Letter by letter, the old world of her parents opened up. She
learned about a father she barely remembered and about a mother
whose heroism on the home front was underscored by a wifely
anxiety that she rarely revealed while raising three children
alone. For Brigham, who had read countless historical documents
as a writer of six books (four of them on Columbus), this intimate
look proved to be a comfort she never expected. "Getting
to know him was a healing process for me," Brigham says.
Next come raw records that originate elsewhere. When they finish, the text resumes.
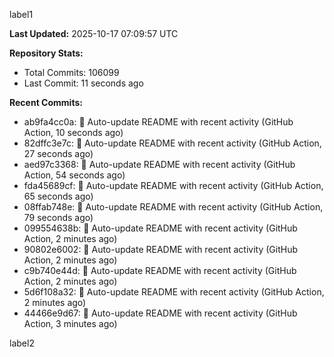 
label1 
<!-- ACTIVITY_START -->
**Last Updated:** 2025-10-17 07:09:57 UTC

**Repository Stats:**
- Total Commits: 106099
- Last Commit: 11 seconds ago

**Recent Commits:**
- ab9fa4cc0a: 🤖 Auto-update README with recent activity (GitHub Action, 10 seconds ago)
- 82dffc3e7c: 🤖 Auto-update README with recent activity (GitHub Action, 27 seconds ago)
- aed97c3368: 🤖 Auto-update README with recent activity (GitHub Action, 54 seconds ago)
- fda45689cf: 🤖 Auto-update README with recent activity (GitHub Action, 65 seconds ago)
- 08ffab748e: 🤖 Auto-update README with recent activity (GitHub Action, 79 seconds ago)
- 099554638b: 🤖 Auto-update README with recent activity (GitHub Action, 2 minutes ago)
- 90802e6002: 🤖 Auto-update README with recent activity (GitHub Action, 2 minutes ago)
- c9b740e44d: 🤖 Auto-update README with recent activity (GitHub Action, 2 minutes ago)
- 5d6f108a32: 🤖 Auto-update README with recent activity (GitHub Action, 2 minutes ago)
- 44466e9d67: 🤖 Auto-update README with recent activity (GitHub Action, 3 minutes ago)
<!-- ACTIVITY_END -->

label2
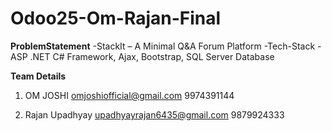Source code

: # Odoo25-Om-Rajan-Final

**ProblemStatement**
-StackIt – A Minimal Q&A Forum Platform
-Tech-Stack - ASP .NET C# Framework, Ajax, Bootstrap, SQL Server Database


**Team Details**

1. OM JOSHI
 omjoshiofficial@gmail.com
 9974391144

2. Rajan Upadhyay
upadhyayrajan6435@gmail.com
9879924333
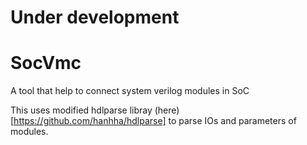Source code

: # Under development
# SocVmc
A tool that help to connect system verilog modules in SoC

This uses modified hdlparse libray (here)[https://github.com/hanhha/hdlparse] to parse IOs and parameters of modules.
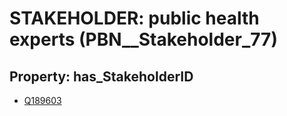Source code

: # STAKEHOLDER: __public health experts__ (PBN__Stakeholder_77)

## Property: has_StakeholderID

* [Q189603](Q189603)

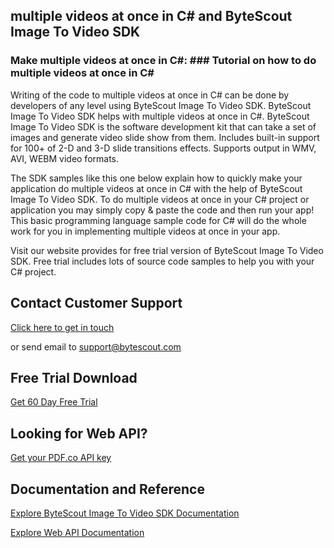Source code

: ## multiple videos at once in C# and ByteScout Image To Video SDK

### Make multiple videos at once in C#: ### Tutorial on how to do multiple videos at once in C#

Writing of the code to multiple videos at once in C# can be done by developers of any level using ByteScout Image To Video SDK. ByteScout Image To Video SDK helps with multiple videos at once in C#. ByteScout Image To Video SDK is the software development kit that can take a set of images and generate video slide show from them. Includes built-in support for 100+ of 2-D and 3-D slide transitions effects. Supports output in WMV, AVI, WEBM video formats.

The SDK samples like this one below explain how to quickly make your application do multiple videos at once in C# with the help of ByteScout Image To Video SDK. To do multiple videos at once in your C# project or application you may simply copy & paste the code and then run your app! This basic programming language sample code for C# will do the whole work for you in implementing multiple videos at once in your app.

Visit our website provides for free trial version of ByteScout Image To Video SDK. Free trial includes lots of source code samples to help you with your C# project.

## Contact Customer Support

[Click here to get in touch](https://bytescout.zendesk.com/hc/en-us/requests/new?subject=ByteScout%20Image%20To%20Video%20SDK%20Question)

or send email to [support@bytescout.com](mailto:support@bytescout.com?subject=ByteScout%20Image%20To%20Video%20SDK%20Question) 

## Free Trial Download

[Get 60 Day Free Trial](https://bytescout.com/download/web-installer?utm_source=github-readme)

## Looking for Web API? 

[Get your PDF.co API key](https://pdf.co/documentation/api?utm_source=github-readme)

## Documentation and Reference

[Explore ByteScout Image To Video SDK Documentation](https://bytescout.com/documentation/index.html?utm_source=github-readme)

[Explore Web API Documentation](https://pdf.co/documentation/api?utm_source=github-readme)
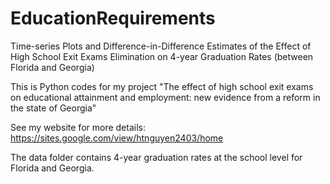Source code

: # EducationRequirements
Time-series Plots and Difference-in-Difference Estimates of the Effect of High School Exit Exams Elimination on 4-year Graduation Rates (between Florida and Georgia)

This is Python codes for my project "The effect of high school exit exams on educational attainment and employment: new evidence from a reform in the state 
of Georgia"

See my website for more details: https://sites.google.com/view/htnguyen2403/home

The data folder contains 4-year graduation rates at the school level for Florida and Georgia. 
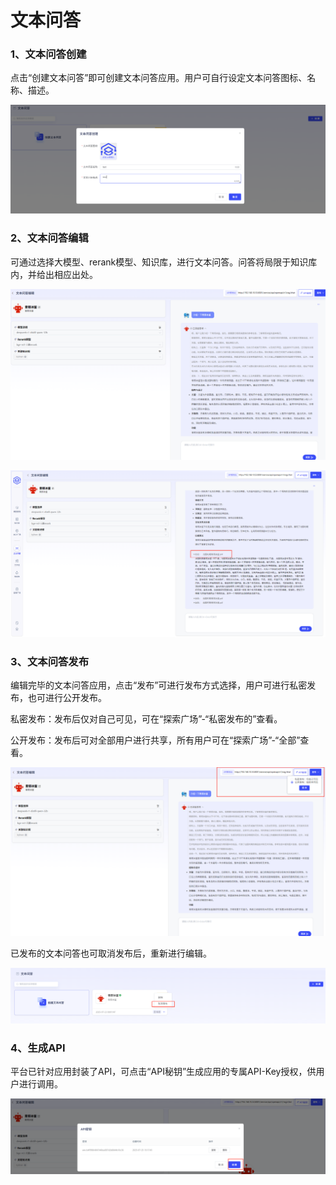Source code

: # 文本问答

### **1、文本问答创建**

点击“创建文本问答”即可创建文本问答应用。用户可自行设定文本问答图标、名称、描述。

![image-20250725150800238](assets/image-20250725150800238.png)

### **2、文本问答编辑**

可通过选择大模型、rerank模型、知识库，进行文本问答。问答将局限于知识库内，并给出相应出处。

![image-20250725151502563](assets/image-20250725151502563.png)

![image-20250725151516310](assets/image-20250725151516310.png)

### **3、文本问答发布**

编辑完毕的文本问答应用，点击“发布”可进行发布方式选择，用户可进行私密发布，也可进行公开发布。

私密发布：发布后仅对自己可见，可在“探索广场”-“私密发布的”查看。

公开发布：发布后可对全部用户进行共享，所有用户可在“探索广场”-“全部”查看。

![image-20250725151609657](assets/image-20250725151609657.png)

已发布的文本问答也可取消发布后，重新进行编辑。

![image-20250725151726843](assets/image-20250725151726843.png)

### **4、生成API**

  平台已针对应用封装了API，可点击“API秘钥”生成应用的专属API-Key授权，供用户进行调用。

![image-20250725151753454](assets/image-20250725151753454.png)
"I now feel like I really know my father." Her brother
Mike Klein, a retired FBI agent, had the same reaction: "The
letters personalized him for me, but it also reminded me of
the sacrifices our fathers gave for this country and how that
kind of sacrifice is still happening."
It was the stoic heroism that touched Brigham's daughter, lawyer
Amy Boulris. For Boulris, pregnant with her third child and
about the same age her grandmother was when her grandfather
died, reading the letters has prompted her to look inward. "It's
made me ask myself: If my grandfather and grandmother did this,
would they be proud of me? Am I doing something that's worthy
of their sacrifice?"
Brigham's original intention was to compile the letters for
her immediate family -- Mike, sister Cissy, her four children
and her nephews and nieces. But her Barcelona editor, a naval
history aficionado, became intrigued with her discovery. He
convinced her that the message of love and faith deserved a
bigger audience, particularly with this generation's growing
interest in World War II.
"I'm fortunate to have these letters, but there are a lot
of war orphans who don't have anything," she says. "They
know very little about their fathers."
Brigham's younger sister, Cissy Peters, who lives in Canada,
considers the letters a precious gift. "When I received
the original manuscript, I knew it was special, but I was unprepared
for the profound effect it would have on me. I was on holiday
that August, and I sat alone on the shores of Lake Erie in southern
Ontario, and I read and sobbed for three days."
Brigham feels grateful to her mother for saving them. Jacque
Klein even wrote a foreword to her children, which Brigham discovered
while scrambling to save heirlooms during Hurricane Andrew:
"He is an attractive acquaintance to you, and I want you
to know and love him as I did. I learned to know and love him
through his letters ... I shall tell you our story through his
letters and, as well as I can remember, my answers to them."
History has always carried a touch of the personal for Brigham.
As a child growing up in Virginia, Christopher Columbus fascinated
her when a friend of her father's wrote a Pulitzer Prize-winning
biography of the man. After attending Rollins College as a Spanish
major, she pursued her love of Spanish literature and history
as a Woodrow Wilson Fellow at Claremont Graduate School. Perhaps
it is her historian's background that helped her communicate
with the German captain of U-616 in 1999, when she wrote him
a letter introducing herself. He wrote back immediately. Both
letters are included at the end of the book. Though they had
an opportunity to meet, Brigham decided the brief correspondence
was enough for her. "It was war, and this is what these
men did. I could understand that, because my father was a man
of war, too." Brigham worries about the lost art of letter
writing at a time when the United States is involved in a different
kind of war. In this era of technology, young soldiers call
and e-mail home, a wonderfully instantaneous form of communication
but something that might not weather the test of time as well.